### What is required:
Copy each entry below unchanged; the images do not go in the copy.

### Dataset extract:
──────

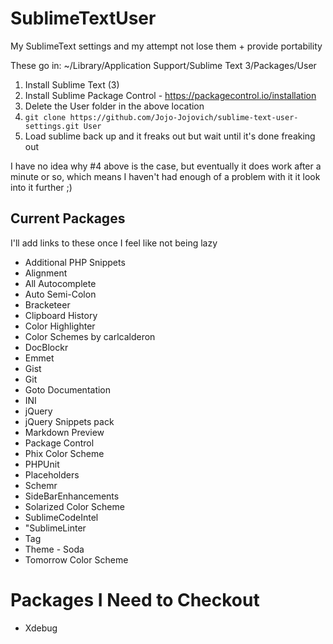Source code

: SublimeTextUser
===============

My SublimeText settings and my attempt not lose them + provide portability

These go in:
~/Library/Application Support/Sublime Text 3/Packages/User

1. Install Sublime Text (3)
2. Install Sublime Package Control - https://packagecontrol.io/installation
3. Delete the User folder in the above location
4. `git clone https://github.com/Jojo-Jojovich/sublime-text-user-settings.git User`
5. Load sublime back up and it freaks out but wait until it's done freaking out

I have no idea why #4 above is the case, but eventually it does work after a minute
or so, which means I haven't had enough of a problem with it it look into it further ;)

## Current Packages ##

I'll add links to these once I feel like not being lazy

* Additional PHP Snippets
* Alignment
* All Autocomplete
* Auto Semi-Colon
* Bracketeer
* Clipboard History
* Color Highlighter
* Color Schemes by carlcalderon
* DocBlockr
* Emmet
* Gist
* Git
* Goto Documentation
* INI
* jQuery
* jQuery Snippets pack
* Markdown Preview
* Package Control
* Phix Color Scheme
* PHPUnit
* Placeholders
* Schemr
* SideBarEnhancements
* Solarized Color Scheme
* SublimeCodeIntel
* "SublimeLinter
* Tag
* Theme - Soda
* Tomorrow Color Scheme

# Packages I Need to Checkout

* Xdebug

──────

### Task result:
Source code

: SublimeTextUser
===============

My SublimeText settings and my attempt not lose them + provide portability

These go in:
~/Library/Application Support/Sublime Text 3/Packages/User

1. Install Sublime Text (3)
2. Install Sublime Package Control - https://packagecontrol.io/installation
3. Delete the User folder in the above location
4. `git clone https://github.com/Jojo-Jojovich/sublime-text-user-settings.git User`
5. Load sublime back up and it freaks out but wait until it's done freaking out

I have no idea why #4 above is the case, but eventually it does work after a minute
or so, which means I haven't had enough of a problem with it it look into it further ;)

## Current Packages ##

I'll add links to these once I feel like not being lazy

* Additional PHP Snippets
* Alignment
* All Autocomplete
* Auto Semi-Colon
* Bracketeer
* Clipboard History
* Color Highlighter
* Color Schemes by carlcalderon
* DocBlockr
* Emmet
* Gist
* Git
* Goto Documentation
* INI
* jQuery
* jQuery Snippets pack
* Markdown Preview
* Package Control
* Phix Color Scheme
* PHPUnit
* Placeholders
* Schemr
* SideBarEnhancements
* Solarized Color Scheme
* SublimeCodeIntel
* "SublimeLinter
* Tag
* Theme - Soda
* Tomorrow Color Scheme

# Packages I Need to Checkout

* Xdebug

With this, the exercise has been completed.